> _DATASET_:
-----

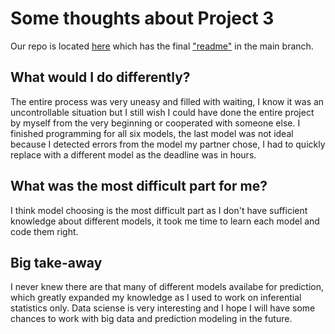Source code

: # Some thoughts about Project 3
Our repo is located [here](https://github.com/ViviFeathers/ST558-PROJECT-3.git) which has the final ["readme"](https://vivifeathers.github.io/ST558-PROJECT-3/) in the main branch. 

## What would I do differently?
The entire process was very uneasy and filled with waiting, I know it was an uncontrollable situation but I still wish I could have done the entire project by myself from the very beginning or cooperated with someone else.
I finished programming for all six models, the last model was not ideal because I detected errors from the model my partner chose, I had to quickly replace with a different model as the deadline was in hours. 

## What was the most difficult part for me?
I think model choosing is the most difficult part as I don't have sufficient knowledge about different models, it took me time to learn each model and code them right.

## Big take-away
I never knew there are that many of different models availabe for prediction, which greatly expanded my knowledge as I used to work on inferential statistics only. Data sciense is very interesting and I hope I will have some chances to work with big data and prediction modeling in the future.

-----

> _ABOUT THIS TASK_:
Copy all lines from the material above that hold the word "difficult".

> _YOUR SOLUTION_:
## What was the most difficult part for me?
I think model choosing is the most difficult part as I don't have sufficient knowledge about different models, it took me time to learn each model and code them right.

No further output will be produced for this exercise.